===== Dataset =====

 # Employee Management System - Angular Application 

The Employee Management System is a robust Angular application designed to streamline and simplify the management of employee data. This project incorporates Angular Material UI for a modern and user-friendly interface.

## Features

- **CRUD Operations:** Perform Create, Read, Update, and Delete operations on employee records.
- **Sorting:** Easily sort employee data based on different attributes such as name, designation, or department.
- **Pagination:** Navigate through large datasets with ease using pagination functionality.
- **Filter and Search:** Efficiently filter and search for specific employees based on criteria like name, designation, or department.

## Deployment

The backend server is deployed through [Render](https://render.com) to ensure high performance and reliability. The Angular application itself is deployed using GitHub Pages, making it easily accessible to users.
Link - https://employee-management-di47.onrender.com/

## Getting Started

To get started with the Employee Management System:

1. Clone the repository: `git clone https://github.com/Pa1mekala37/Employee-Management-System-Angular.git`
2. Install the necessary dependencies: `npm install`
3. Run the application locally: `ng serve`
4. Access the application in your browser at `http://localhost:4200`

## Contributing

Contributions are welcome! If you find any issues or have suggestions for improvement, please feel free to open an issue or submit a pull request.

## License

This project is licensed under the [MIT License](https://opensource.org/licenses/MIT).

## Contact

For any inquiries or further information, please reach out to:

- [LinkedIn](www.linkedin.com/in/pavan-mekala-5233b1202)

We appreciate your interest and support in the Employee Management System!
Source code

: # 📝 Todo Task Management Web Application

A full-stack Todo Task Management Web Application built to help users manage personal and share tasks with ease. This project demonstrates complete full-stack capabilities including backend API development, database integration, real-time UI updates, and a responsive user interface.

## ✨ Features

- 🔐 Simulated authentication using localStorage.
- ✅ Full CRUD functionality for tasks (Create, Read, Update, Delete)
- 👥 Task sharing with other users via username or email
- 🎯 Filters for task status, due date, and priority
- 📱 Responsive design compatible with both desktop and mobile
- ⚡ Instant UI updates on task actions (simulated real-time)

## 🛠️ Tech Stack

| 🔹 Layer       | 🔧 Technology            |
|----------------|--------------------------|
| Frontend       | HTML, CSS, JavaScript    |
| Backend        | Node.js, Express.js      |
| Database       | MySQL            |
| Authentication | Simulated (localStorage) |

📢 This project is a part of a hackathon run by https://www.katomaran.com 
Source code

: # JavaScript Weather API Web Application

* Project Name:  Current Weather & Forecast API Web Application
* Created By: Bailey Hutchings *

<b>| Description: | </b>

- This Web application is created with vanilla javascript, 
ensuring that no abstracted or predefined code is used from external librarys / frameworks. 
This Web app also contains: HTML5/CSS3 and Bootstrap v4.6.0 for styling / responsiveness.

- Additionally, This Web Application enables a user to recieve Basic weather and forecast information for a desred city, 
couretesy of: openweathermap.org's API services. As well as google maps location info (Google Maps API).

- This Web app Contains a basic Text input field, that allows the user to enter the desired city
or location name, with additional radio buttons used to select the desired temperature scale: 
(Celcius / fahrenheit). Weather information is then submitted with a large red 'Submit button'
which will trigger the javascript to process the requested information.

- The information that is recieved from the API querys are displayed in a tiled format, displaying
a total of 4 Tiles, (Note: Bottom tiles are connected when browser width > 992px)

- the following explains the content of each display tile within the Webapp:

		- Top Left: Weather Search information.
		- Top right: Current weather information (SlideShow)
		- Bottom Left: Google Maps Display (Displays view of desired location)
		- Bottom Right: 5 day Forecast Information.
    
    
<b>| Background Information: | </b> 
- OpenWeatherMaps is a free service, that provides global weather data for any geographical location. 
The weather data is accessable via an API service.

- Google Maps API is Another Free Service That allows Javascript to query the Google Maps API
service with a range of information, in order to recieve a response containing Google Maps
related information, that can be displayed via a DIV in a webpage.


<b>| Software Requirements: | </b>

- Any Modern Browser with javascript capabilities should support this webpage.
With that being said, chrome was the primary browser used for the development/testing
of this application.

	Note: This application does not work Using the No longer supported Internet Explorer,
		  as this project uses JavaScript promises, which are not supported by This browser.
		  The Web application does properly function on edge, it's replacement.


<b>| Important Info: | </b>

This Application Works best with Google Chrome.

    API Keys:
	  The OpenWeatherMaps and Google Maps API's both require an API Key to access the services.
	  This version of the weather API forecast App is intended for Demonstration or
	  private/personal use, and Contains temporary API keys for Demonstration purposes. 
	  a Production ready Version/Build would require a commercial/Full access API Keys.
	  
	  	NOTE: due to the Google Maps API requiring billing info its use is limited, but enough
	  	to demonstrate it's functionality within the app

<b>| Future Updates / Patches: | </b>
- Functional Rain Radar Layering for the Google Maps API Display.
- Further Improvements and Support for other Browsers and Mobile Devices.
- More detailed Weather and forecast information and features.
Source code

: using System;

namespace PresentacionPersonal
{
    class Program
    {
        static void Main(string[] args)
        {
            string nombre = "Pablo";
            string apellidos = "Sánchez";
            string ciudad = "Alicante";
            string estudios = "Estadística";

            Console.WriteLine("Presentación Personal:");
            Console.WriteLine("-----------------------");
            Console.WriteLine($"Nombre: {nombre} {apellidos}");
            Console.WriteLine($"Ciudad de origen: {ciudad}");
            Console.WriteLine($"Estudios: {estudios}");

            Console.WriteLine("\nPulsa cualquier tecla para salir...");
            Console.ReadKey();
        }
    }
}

=====

## Problem
Nothing in the entries may be left out; each line is to be output exactly.

## Finished task
 # Employee Management System - Angular Application 

The Employee Management System is a robust Angular application designed to streamline and simplify the management of employee data. This project incorporates Angular Material UI for a modern and user-friendly interface.

## Features

- **CRUD Operations:** Perform Create, Read, Update, and Delete operations on employee records.
- **Sorting:** Easily sort employee data based on different attributes such as name, designation, or department.
- **Pagination:** Navigate through large datasets with ease using pagination functionality.
- **Filter and Search:** Efficiently filter and search for specific employees based on criteria like name, designation, or department.

## Deployment

The backend server is deployed through [Render](https://render.com) to ensure high performance and reliability. The Angular application itself is deployed using GitHub Pages, making it easily accessible to users.
Link - https://employee-management-di47.onrender.com/

## Getting Started

To get started with the Employee Management System:

1. Clone the repository: `git clone https://github.com/Pa1mekala37/Employee-Management-System-Angular.git`
2. Install the necessary dependencies: `npm install`
3. Run the application locally: `ng serve`
4. Access the application in your browser at `http://localhost:4200`

## Contributing

Contributions are welcome! If you find any issues or have suggestions for improvement, please feel free to open an issue or submit a pull request.

## License

This project is licensed under the [MIT License](https://opensource.org/licenses/MIT).

## Contact

For any inquiries or further information, please reach out to:

- [LinkedIn](www.linkedin.com/in/pavan-mekala-5233b1202)

We appreciate your interest and support in the Employee Management System!
Source code

: # 📝 Todo Task Management Web Application

A full-stack Todo Task Management Web Application built to help users manage personal and share tasks with ease. This project demonstrates complete full-stack capabilities including backend API development, database integration, real-time UI updates, and a responsive user interface.

## ✨ Features

- 🔐 Simulated authentication using localStorage.
- ✅ Full CRUD functionality for tasks (Create, Read, Update, Delete)
- 👥 Task sharing with other users via username or email
- 🎯 Filters for task status, due date, and priority
- 📱 Responsive design compatible with both desktop and mobile
- ⚡ Instant UI updates on task actions (simulated real-time)

## 🛠️ Tech Stack

| 🔹 Layer       | 🔧 Technology            |
|----------------|--------------------------|
| Frontend       | HTML, CSS, JavaScript    |
| Backend        | Node.js, Express.js      |
| Database       | MySQL            |
| Authentication | Simulated (localStorage) |

📢 This project is a part of a hackathon run by https://www.katomaran.com 
Source code

: # JavaScript Weather API Web Application

* Project Name:  Current Weather & Forecast API Web Application
* Created By: Bailey Hutchings *

<b>| Description: | </b>

- This Web application is created with vanilla javascript, 
ensuring that no abstracted or predefined code is used from external librarys / frameworks. 
This Web app also contains: HTML5/CSS3 and Bootstrap v4.6.0 for styling / responsiveness.

- Additionally, This Web Application enables a user to recieve Basic weather and forecast information for a desred city, 
couretesy of: openweathermap.org's API services. As well as google maps location info (Google Maps API).

- This Web app Contains a basic Text input field, that allows the user to enter the desired city
or location name, with additional radio buttons used to select the desired temperature scale: 
(Celcius / fahrenheit). Weather information is then submitted with a large red 'Submit button'
which will trigger the javascript to process the requested information.

- The information that is recieved from the API querys are displayed in a tiled format, displaying
a total of 4 Tiles, (Note: Bottom tiles are connected when browser width > 992px)

- the following explains the content of each display tile within the Webapp:

		- Top Left: Weather Search information.
		- Top right: Current weather information (SlideShow)
		- Bottom Left: Google Maps Display (Displays view of desired location)
		- Bottom Right: 5 day Forecast Information.
    
    
<b>| Background Information: | </b> 
- OpenWeatherMaps is a free service, that provides global weather data for any geographical location. 
The weather data is accessable via an API service.

- Google Maps API is Another Free Service That allows Javascript to query the Google Maps API
service with a range of information, in order to recieve a response containing Google Maps
related information, that can be displayed via a DIV in a webpage.


<b>| Software Requirements: | </b>

- Any Modern Browser with javascript capabilities should support this webpage.
With that being said, chrome was the primary browser used for the development/testing
of this application.

	Note: This application does not work Using the No longer supported Internet Explorer,
		  as this project uses JavaScript promises, which are not supported by This browser.
		  The Web application does properly function on edge, it's replacement.


<b>| Important Info: | </b>

This Application Works best with Google Chrome.

    API Keys:
	  The OpenWeatherMaps and Google Maps API's both require an API Key to access the services.
	  This version of the weather API forecast App is intended for Demonstration or
	  private/personal use, and Contains temporary API keys for Demonstration purposes. 
	  a Production ready Version/Build would require a commercial/Full access API Keys.
	  
	  	NOTE: due to the Google Maps API requiring billing info its use is limited, but enough
	  	to demonstrate it's functionality within the app

<b>| Future Updates / Patches: | </b>
- Functional Rain Radar Layering for the Google Maps API Display.
- Further Improvements and Support for other Browsers and Mobile Devices.
- More detailed Weather and forecast information and features.
Source code

: using System;

namespace PresentacionPersonal
{
    class Program
    {
        static void Main(string[] args)
        {
            string nombre = "Pablo";
            string apellidos = "Sánchez";
            string ciudad = "Alicante";
            string estudios = "Estadística";

            Console.WriteLine("Presentación Personal:");
            Console.WriteLine("-----------------------");
            Console.WriteLine($"Nombre: {nombre} {apellidos}");
            Console.WriteLine($"Ciudad de origen: {ciudad}");
            Console.WriteLine($"Estudios: {estudios}");

            Console.WriteLine("\nPulsa cualquier tecla para salir...");
            Console.ReadKey();
        }
    }
}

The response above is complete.